Kimi Antonelli isn’t buying into the paddock’s favourite new pastime: trying to crown Formula 1’s next Ayrton Senna before he’s even had time to properly move into his motorhome.
The Italian teenager has been the story of the season so far. Five straight wins, a title lead that’s starting to look more like daylight than a margin, and all of it achieved with the kind of unapologetic sharpness that invites the laziest of shortcuts in how people talk about him. When a driver strings results together like this at 19, the sport’s collective memory reaches for its most romantic reference points.
Antonelli, for his part, wants none of it.
Asked about articles linking his surge to Senna, he insisted he hadn’t even read them — and, more importantly, said he doesn’t like the comparison.
“I don’t feel like I should be compared to someone who has made the history of the sport,” Antonelli said. “I haven’t done not even a single bit of what he’s been able to achieve, so I don’t feel like it’s very fair.

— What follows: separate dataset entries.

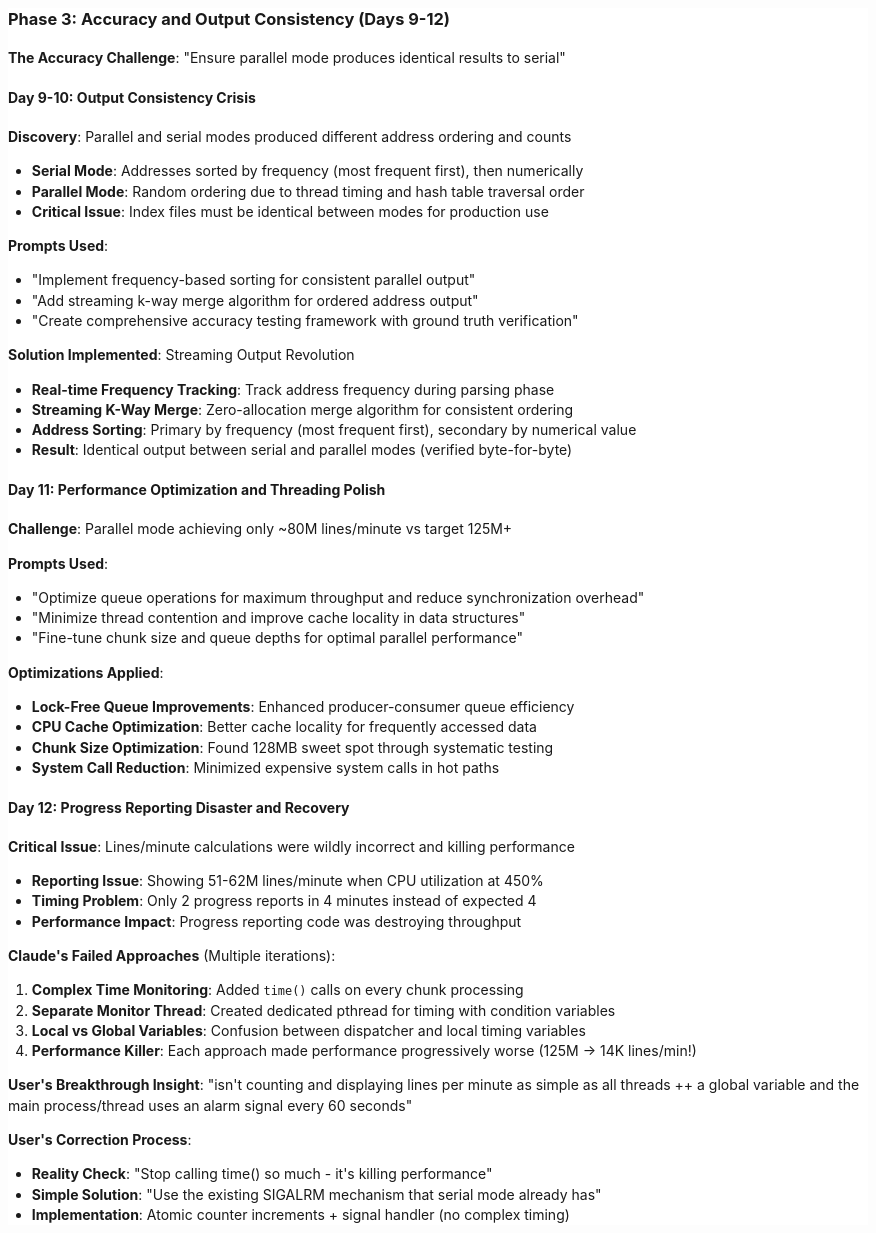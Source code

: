 ### Phase 3: Accuracy and Output Consistency (Days 9-12)

**The Accuracy Challenge**: "Ensure parallel mode produces identical results to serial"

#### Day 9-10: Output Consistency Crisis  
**Discovery**: Parallel and serial modes produced different address ordering and counts
- **Serial Mode**: Addresses sorted by frequency (most frequent first), then numerically
- **Parallel Mode**: Random ordering due to thread timing and hash table traversal order
- **Critical Issue**: Index files must be identical between modes for production use

**Prompts Used**:
- "Implement frequency-based sorting for consistent parallel output"
- "Add streaming k-way merge algorithm for ordered address output"  
- "Create comprehensive accuracy testing framework with ground truth verification"

**Solution Implemented**: Streaming Output Revolution
- **Real-time Frequency Tracking**: Track address frequency during parsing phase
- **Streaming K-Way Merge**: Zero-allocation merge algorithm for consistent ordering
- **Address Sorting**: Primary by frequency (most frequent first), secondary by numerical value
- **Result**: Identical output between serial and parallel modes (verified byte-for-byte)

#### Day 11: Performance Optimization and Threading Polish
**Challenge**: Parallel mode achieving only ~80M lines/minute vs target 125M+

**Prompts Used**:
- "Optimize queue operations for maximum throughput and reduce synchronization overhead"
- "Minimize thread contention and improve cache locality in data structures" 
- "Fine-tune chunk size and queue depths for optimal parallel performance"

**Optimizations Applied**:
- **Lock-Free Queue Improvements**: Enhanced producer-consumer queue efficiency
- **CPU Cache Optimization**: Better cache locality for frequently accessed data
- **Chunk Size Optimization**: Found 128MB sweet spot through systematic testing
- **System Call Reduction**: Minimized expensive system calls in hot paths

#### Day 12: Progress Reporting Disaster and Recovery
**Critical Issue**: Lines/minute calculations were wildly incorrect and killing performance
- **Reporting Issue**: Showing 51-62M lines/minute when CPU utilization at 450%
- **Timing Problem**: Only 2 progress reports in 4 minutes instead of expected 4
- **Performance Impact**: Progress reporting code was destroying throughput

**Claude's Failed Approaches** (Multiple iterations):
1. **Complex Time Monitoring**: Added `time()` calls on every chunk processing
2. **Separate Monitor Thread**: Created dedicated pthread for timing with condition variables
3. **Local vs Global Variables**: Confusion between dispatcher and local timing variables
4. **Performance Killer**: Each approach made performance progressively worse (125M → 14K lines/min!)

**User's Breakthrough Insight**: "isn't counting and displaying lines per minute as simple as all threads ++ a global variable and the main process/thread uses an alarm signal every 60 seconds"

**User's Correction Process**:
- **Reality Check**: "Stop calling time() so much - it's killing performance"
- **Simple Solution**: "Use the existing SIGALRM mechanism that serial mode already has"
- **Implementation**: Atomic counter increments + signal handler (no complex timing)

“Yes, he is my idol, he’s someone I get inspired by, but I just feel like it’s not really fair to get compared to him, especially at this stage of my career because it’s just the beginning.

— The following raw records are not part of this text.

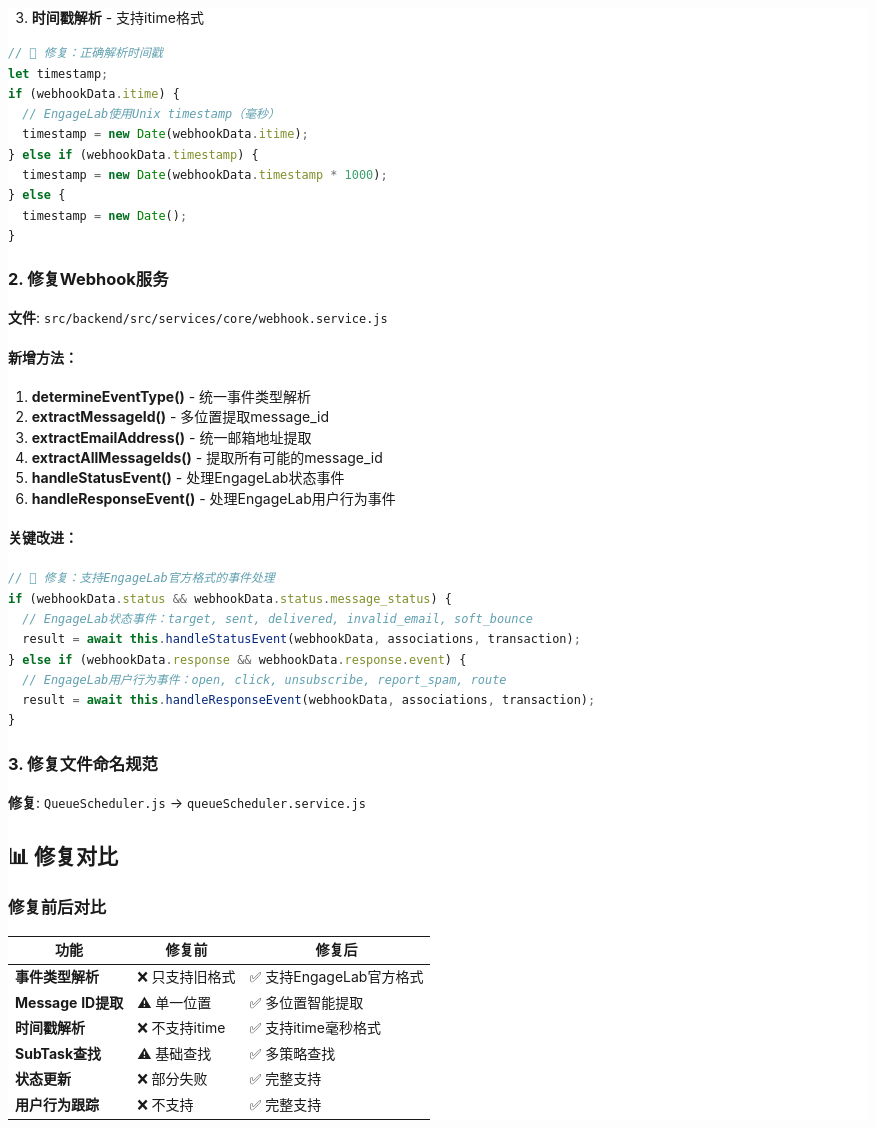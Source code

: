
 ```javascript
```

3. **时间戳解析** - 支持itime格式
```javascript
// 🔧 修复：正确解析时间戳
let timestamp;
if (webhookData.itime) {
  // EngageLab使用Unix timestamp（毫秒）
  timestamp = new Date(webhookData.itime);
} else if (webhookData.timestamp) {
  timestamp = new Date(webhookData.timestamp * 1000);
} else {
  timestamp = new Date();
}
```

### 2. 修复Webhook服务

**文件**: `src/backend/src/services/core/webhook.service.js`

#### 新增方法：

1. **determineEventType()** - 统一事件类型解析
2. **extractMessageId()** - 多位置提取message_id  
3. **extractEmailAddress()** - 统一邮箱地址提取
4. **extractAllMessageIds()** - 提取所有可能的message_id
5. **handleStatusEvent()** - 处理EngageLab状态事件
6. **handleResponseEvent()** - 处理EngageLab用户行为事件

#### 关键改进：

```javascript
// 🔧 修复：支持EngageLab官方格式的事件处理
if (webhookData.status && webhookData.status.message_status) {
  // EngageLab状态事件：target, sent, delivered, invalid_email, soft_bounce
  result = await this.handleStatusEvent(webhookData, associations, transaction);
} else if (webhookData.response && webhookData.response.event) {
  // EngageLab用户行为事件：open, click, unsubscribe, report_spam, route
  result = await this.handleResponseEvent(webhookData, associations, transaction);
}
```

### 3. 修复文件命名规范

**修复**: `QueueScheduler.js` → `queueScheduler.service.js`

## 📊 修复对比

### 修复前后对比

| 功能 | 修复前 | 修复后 |
|------|--------|--------|
| **事件类型解析** | ❌ 只支持旧格式 | ✅ 支持EngageLab官方格式 |
| **Message ID提取** | ⚠️ 单一位置 | ✅ 多位置智能提取 |
| **时间戳解析** | ❌ 不支持itime | ✅ 支持itime毫秒格式 |
| **SubTask查找** | ⚠️ 基础查找 | ✅ 多策略查找 |
| **状态更新** | ❌ 部分失败 | ✅ 完整支持 |
| **用户行为跟踪** | ❌ 不支持 | ✅ 完整支持 |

“There’s still so much to achieve, so much to do, and so much to improve, and I feel like I’m still very far from his level.”

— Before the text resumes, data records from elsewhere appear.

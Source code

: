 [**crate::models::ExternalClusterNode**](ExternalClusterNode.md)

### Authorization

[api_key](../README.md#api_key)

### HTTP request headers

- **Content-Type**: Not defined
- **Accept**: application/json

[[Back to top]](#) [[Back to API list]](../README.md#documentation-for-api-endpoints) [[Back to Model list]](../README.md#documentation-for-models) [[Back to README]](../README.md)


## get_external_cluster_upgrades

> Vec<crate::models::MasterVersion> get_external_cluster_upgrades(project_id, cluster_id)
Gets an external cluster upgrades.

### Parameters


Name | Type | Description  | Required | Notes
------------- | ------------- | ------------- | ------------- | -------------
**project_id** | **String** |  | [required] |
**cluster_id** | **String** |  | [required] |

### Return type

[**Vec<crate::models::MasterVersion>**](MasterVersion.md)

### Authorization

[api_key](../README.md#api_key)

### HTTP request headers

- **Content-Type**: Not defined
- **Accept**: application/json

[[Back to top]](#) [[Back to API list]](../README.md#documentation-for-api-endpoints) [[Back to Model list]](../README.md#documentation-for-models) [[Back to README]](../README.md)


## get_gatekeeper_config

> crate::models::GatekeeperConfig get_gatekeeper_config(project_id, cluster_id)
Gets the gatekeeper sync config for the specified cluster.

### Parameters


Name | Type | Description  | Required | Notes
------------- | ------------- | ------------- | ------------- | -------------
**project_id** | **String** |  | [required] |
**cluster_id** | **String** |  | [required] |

It’s a refreshingly self-aware answer from a driver currently being asked, week after week, to carry the weight of hype that normally takes a few seasons to inflate. Antonelli isn’t rejecting the admiration — he’s rejecting the premise. Senna isn’t a convenient adjective. He’s a yardstick that bends conversations into something unhelpful: less about what the kid is doing now, more about what history demands he becomes.
And it’s not hard to see why the comparisons have caught fire. His run really began to feel inevitable after he took his maiden victory in China, then kept on winning until he’d matched Lewis Hamilton’s best-ever streak. In a sport that’s always scanning for the “next one”, that’s catnip.
Monaco, though, is what really poured fuel on it.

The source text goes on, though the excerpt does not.